I view them as the Catholic Church "church fathers". As such I use them to show that what those "church fathers" believed often contradicts what the Catholic Church teaches today. We are shown in scripture that "churches" had strayed and taken in pagan beliefs already in Revelation. There is no way that just because they were writing in the second century that they can be considered correct in all they believed.
That's just desperation.
They're grasping at straws of any kind somehow give their teachings some credibility.
It is revealed truth always living in the mind of the Church, or, if it is preferred, the present thought of the Church in continuity with her traditional thought, which is for it the final criterion, according to which the living magisterium adopts as true or rejects as false the often obscure and confused formulas which occur in the monuments of the past.
Thus are explained both her respect for the writings of the Fathers of the Church and her supreme independence towards those writingsshe judges them more than she is judged by them . Catholic Encyclopedia: Tradition and Living Magisterium; http://www.newadvent.org/cathen/15006b.htm, emp. mine.
And as Joseph A. Fitzmyer, S.J. finds,
When one hears today the call for a return to a patristic interpretation of Scripture, there is often latent in it a recollection of Church documents that spoke at times of the "unanimous consent of the Fathers´ as the guide for biblical interpretation.(fn. 23) But just what this would entail is far from clear. For, as already mentioned, there were Church Fathers who did use a form of the historical-critical method, suited to their own day, and advocated a literal interpretation of Scripture, not the allegorical. But not all did so.

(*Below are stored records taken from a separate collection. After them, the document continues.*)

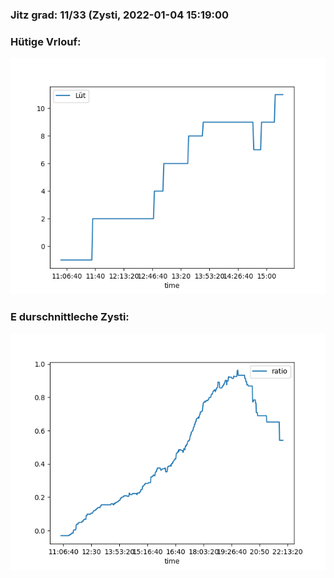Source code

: ### Jitz grad: 11/33 (Zysti, 2022-01-04 15:19:00

### Hütige Vrlouf:
![Graph](Today.png)

### E durschnittleche Zysti:
![Graph](Zysti.png)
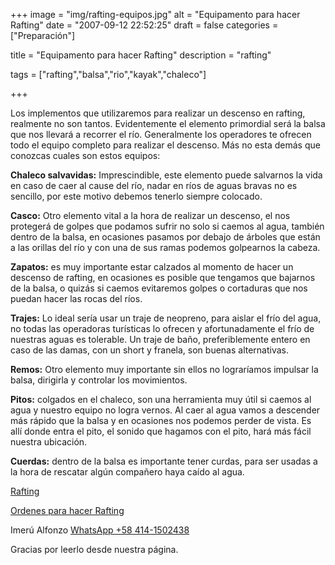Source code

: +++
image = "img/rafting-equipos.jpg" 
alt = "Equipamento para hacer Rafting" 
date = "2007-09-12 22:52:25"
draft = false 
categories = ["Preparación"] 

title = "Equipamento para hacer Rafting" 
description = "rafting" 

tags = ["rafting","balsa","rio","kayak","chaleco"] 

+++

Los implementos que utilizaremos para realizar un descenso en rafting, realmente no son tantos. Evidentemente el elemento primordial será la balsa que nos llevará a recorrer el rí­o. Generalmente los operadores te ofrecen todo el equipo completo para realizar el descenso. Más no esta demás  que conozcas cuales son estos equipos:

**Chaleco salvavidas:** Imprescindible, este elemento puede salvarnos la vida en caso de caer al cause del rí­o, nadar en rí­os de aguas bravas no es sencillo, por este motivo debemos tenerlo siempre colocado.

**Casco:**  Otro elemento vital a la hora de realizar un descenso, el nos protegerá de golpes que podamos sufrir no solo si caemos al agua, también dentro de la balsa, en ocasiones pasamos por debajo de árboles que están a las orillas del rí­o y con una de sus ramas podemos golpearnos la cabeza.

**Zapatos:** es muy importante estar calzados al momento de hacer un descenso de rafting, en ocasiones es posible que tengamos que bajarnos de la balsa, o quizás si caemos evitaremos golpes o cortaduras que nos puedan hacer las rocas del rí­os.

**Trajes:** Lo ideal serí­a usar un traje de neopreno, para aislar el frí­o del agua, no todas las operadoras turí­sticas lo ofrecen y afortunadamente el frí­o de nuestras aguas es tolerable. Un traje de baño, preferiblemente entero en caso de las damas, con un short y franela, son buenas alternativas.

**Remos:** Otro elemento muy importante sin ellos no lograrí­amos impulsar la balsa, dirigirla y controlar los movimientos.

**Pitos:** colgados en el chaleco, son una herramienta muy útil si caemos al agua y nuestro equipo no logra vernos. Al caer al agua vamos a descender más rápido que la balsa y en ocasiones nos podemos perder de vista. Es allí­ donde entra el pito, el sonido que hagamos con el pito, hará más fácil nuestra ubicación.

**Cuerdas:** dentro de la balsa es importante tener curdas, para ser usadas a la hora de rescatar algún compañero haya caí­do al agua.


[Rafting](/post/rafting/)

[Ordenes para hacer Rafting](/post/comandos-basicos-del-rafting/)

Imerú Alfonzo [WhatsApp +58 414-1502438](https://wa.me/584141502438)

Gracias por leerlo desde nuestra página.

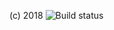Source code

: (c) 2018
![Build status](https://s3-eu-west-2.amazonaws.com/codefactory-eu-west-2-prod-default-build-badges/passing.svg)

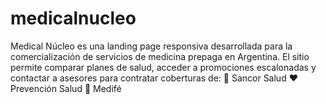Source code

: # medicalnucleo
Medical Núcleo es una landing page responsiva desarrollada para la comercialización de servicios de medicina prepaga en Argentina. El sitio permite comparar planes de salud, acceder a promociones escalonadas y contactar a asesores para contratar coberturas de:  💙 Sancor Salud  ❤️ Prevención Salud  🧡 Medifé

Yet there was no uniform or monolithic patristic interpretation, either in the Greek Church of the East, Alexandrian or Antiochene, or in the Latin Church of the West. No one can ever tell us where such a " unanimous consent of the fathers" is to be found, and Pius XII finally thought it pertinent to call attention to the fact that there are but few texts whose sense has been defined by the authority of the Church, " nor are those more numerous about which the teaching of the Holy Fathers is unanimous." (fn. 24) Joseph A. Fitzmyer, Scripture, The Soul of Theology (New York: Paulist Press, 1994), p. 70.